After some formal introductions, we were each given about five minutes to present our perspectives on the issue of human rights and blogging. Only ten minutes were available for Q&A. Here are some of my personal, independent reactions, to the roundtable:

  • I was surprised how often Russia was referred to as the Soviet Union;
  • The introductory remarks placed too much faith in technology as the solution. There was little discussion about tactics and overall strategy;
  • The reference to the platform developed by the MIT Center for the Future of Civic Media (C4)  to enable activists to communicate securely and anonymously was not entirely accurate. First, the project is being designed for reporters, not activists, and second, the platform has not  been built yet;
  • One of the blogger activists said that US rhetoric vis-a-vis the support of human rights was less helpful than direct action, i.e., applying pressure via leverage of trade, etc;
  • Another activist said that his network does not want US material or financial support, only moral support;
  • The blogger from Iran (now living in the US), noted that the regime was spending some $60 million to try and control the proliferation of jokes sent by SMS that makes fun of the president and ruling officials;
  • When a USG official asked about the use of mobile phones for political activism, one blogger replied that the best way to help repressive regimes is to use mobile phones. I echoed his concerns by pointing out that mobile phones can be a liability because (1) they can be tracked, i.e., geo-located; (2) encrypted SMS is still not the standard; (3) address books are not encrypted or easily deletable which means that confiscated mobile phones can place hundreds in danger.

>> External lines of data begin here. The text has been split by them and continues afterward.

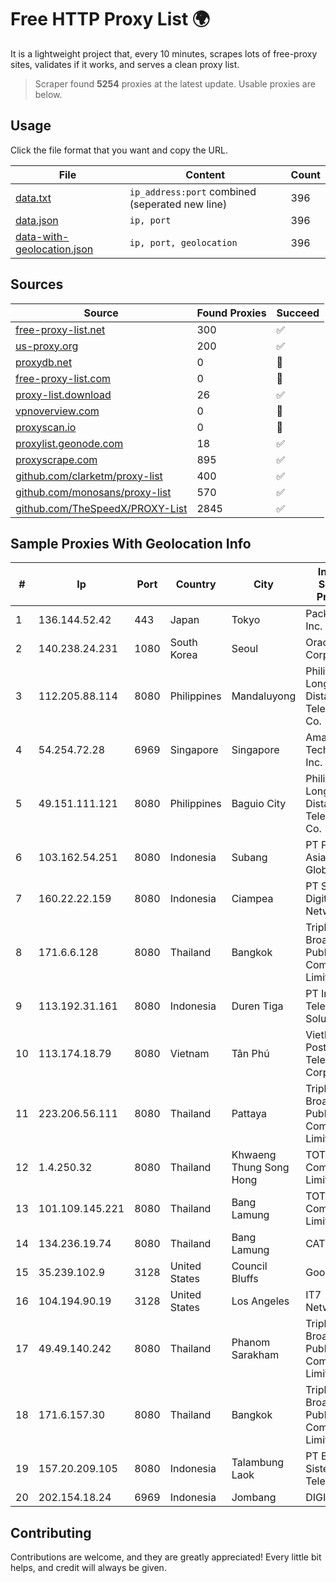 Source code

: 
# Free HTTP Proxy List 🌍

It is a lightweight project that, every 10 minutes, scrapes lots of free-proxy sites, validates if it works, and serves a clean proxy list.


> Scraper found **5254** proxies at the latest update. Usable proxies are below.

## Usage

Click the file format that you want and copy the URL.


|File|Content|Count|
|----|-------|-----|
|[data.txt](https://raw.githubusercontent.com/themiralay/Proxy-List-World/master/data.txt)|`ip_address:port` combined (seperated new line)|396|
|[data.json](https://raw.githubusercontent.com/themiralay/Proxy-List-World/master/data.json)|`ip, port`|396|
|[data-with-geolocation.json](https://raw.githubusercontent.com/themiralay/Proxy-List-World/master/data-with-geolocation.json)|`ip, port, geolocation`|396|

## Sources

|Source|Found Proxies|Succeed|
|------|-------------|-------|
|[free-proxy-list.net](https://free-proxy-list.net)|300|✅|
|[us-proxy.org](https://www.us-proxy.org)|200|✅|
|[proxydb.net](http://proxydb.net)|0|🚫|
|[free-proxy-list.com](https://free-proxy-list.com/?page=&port=&type%5B%5D=http&type%5B%5D=https&up_time=0&search=Search)|0|🚫|
|[proxy-list.download](https://www.proxy-list.download/HTTP)|26|✅|
|[vpnoverview.com](https://vpnoverview.com/privacy/anonymous-browsing/free-proxy-servers)|0|🚫|
|[proxyscan.io](https://www.proxyscan.io)|0|🚫|
|[proxylist.geonode.com](https://proxylist.geonode.com/api/proxy-list?limit=300&page=1&sort_by=lastChecked&sort_type=desc&protocols=http,https)|18|✅|
|[proxyscrape.com](https://api.proxyscrape.com/v2/?request=displayproxies&protocol=http&timeout=10000&country=all&ssl=all&anonymity=all)|895|✅|
|[github.com/clarketm/proxy-list](https://raw.githubusercontent.com/clarketm/proxy-list/master/proxy-list-raw.txt)|400|✅|
|[github.com/monosans/proxy-list](https://raw.githubusercontent.com/monosans/proxy-list/main/proxies/http.txt)|570|✅|
|[github.com/TheSpeedX/PROXY-List](https://raw.githubusercontent.com/TheSpeedX/PROXY-List/master/http.txt)|2845|✅|


## Sample Proxies With Geolocation Info

|#|Ip|Port|Country|City|Internet Service Provider|
|-|--|----|-------|----|-------------------------|
|1|136.144.52.42|443|Japan|Tokyo|Packet Host, Inc.|
|2|140.238.24.231|1080|South Korea|Seoul|Oracle Corporation|
|3|112.205.88.114|8080|Philippines|Mandaluyong|Philippine Long Distance Telephone Co.|
|4|54.254.72.28|6969|Singapore|Singapore|Amazon Technologies Inc.|
|5|49.151.111.121|8080|Philippines|Baguio City|Philippine Long Distance Telephone Co.|
|6|103.162.54.251|8080|Indonesia|Subang|PT Pratama Asia Globalindo|
|7|160.22.22.159|8080|Indonesia|Ciampea|PT Sarana Digital Network|
|8|171.6.6.128|8080|Thailand|Bangkok|Triple T Broadband Public Company Limited|
|9|113.192.31.161|8080|Indonesia|Duren Tiga|PT Indo Telemedia Solusi|
|10|113.174.18.79|8080|Vietnam|Tân Phú|VietNam Post and Telecom Corporation|
|11|223.206.56.111|8080|Thailand|Pattaya|Triple T Broadband Public Company Limited|
|12|1.4.250.32|8080|Thailand|Khwaeng Thung Song Hong|TOT Public Company Limited|
|13|101.109.145.221|8080|Thailand|Bang Lamung|TOT Public Company Limited|
|14|134.236.19.74|8080|Thailand|Bang Lamung|CAT-BB|
|15|35.239.102.9|3128|United States|Council Bluffs|Google LLC|
|16|104.194.90.19|3128|United States|Los Angeles|IT7 Networks Inc|
|17|49.49.140.242|8080|Thailand|Phanom Sarakham|Triple T Broadband Public Company Limited|
|18|171.6.157.30|8080|Thailand|Bangkok|Triple T Broadband Public Company Limited|
|19|157.20.209.105|8080|Indonesia|Talambung Laok|PT Barokah Sistem Telematika|
|20|202.154.18.24|6969|Indonesia|Jombang|DIGITNET|



## Contributing

Contributions are welcome, and they are greatly appreciated! Every
little bit helps, and credit will always be given.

The meeting was cut short because it started late, so there was actually little time for brainstorming. Below are my (independent) concerns about the meeting and the future of human rights and political activism. They may not jive with the US Government’s take on these issues, but then again, I know that they wanted someone independent in the room to get as many different perspectives on the topic of human rights and technology. For this, the organizers have my utmost respect.

  • I don’t think that the US Government should be publicly meeting with human rights bloggers, especially the leading dissident, political activist bloggers because this makes life more difficult and more dangerous for the majority of citizen journalists and digital activists still living in repressive regimes; note that the invited bloggers all live in the US;
  • While repressive regimes need no excuse to crack down on bloggers/journalists, they often do using accusation of ties to the US government when in fact there are none. So why make it any easier for them to do so by having dissident bloggers who live in the US pose with President Bush?
  • Some argue that most activists feel their best hope for any nominal protection is to be as public as possible about their high-level meetings. But these activists already live in the US, they have already been granted asylum and therefore are not in as much danger as their colleagues still living under repressive rule. So while the bloggers who met with President Bush won’t be arrested since they live in the US, my concern is for those dissident bloggers who are risking their lives every day to influence change in their own countries;
  • Dissident bloggers tend to be political activists and/or former reporters. They are not tech savvy. In fact, when I asked a blogger sitting next to me at the meeting for their email address, they gave me a yahoo email address. This particular blogger was the only one in the group who still lives in their original country to which they were returning to the following day. I told the blogger that I would not be emaling them on that address and that they should set up a hushmail address as soon as possible;
  • Activist bloggers are in dire need of training in digital activism so that they can ensure both personal and data security; I was truly shocked about the yahoo email address;
  • Echoing what fellow bloggers have told me in the past, not everyone blogs. Bloggers are not the only voice of the people. Speaking out is only part of the problem; more of a challenge is being heard. This presents a catch-22 since a successful activist blogger who manages to be heard will usually present themselves as a target by the regime.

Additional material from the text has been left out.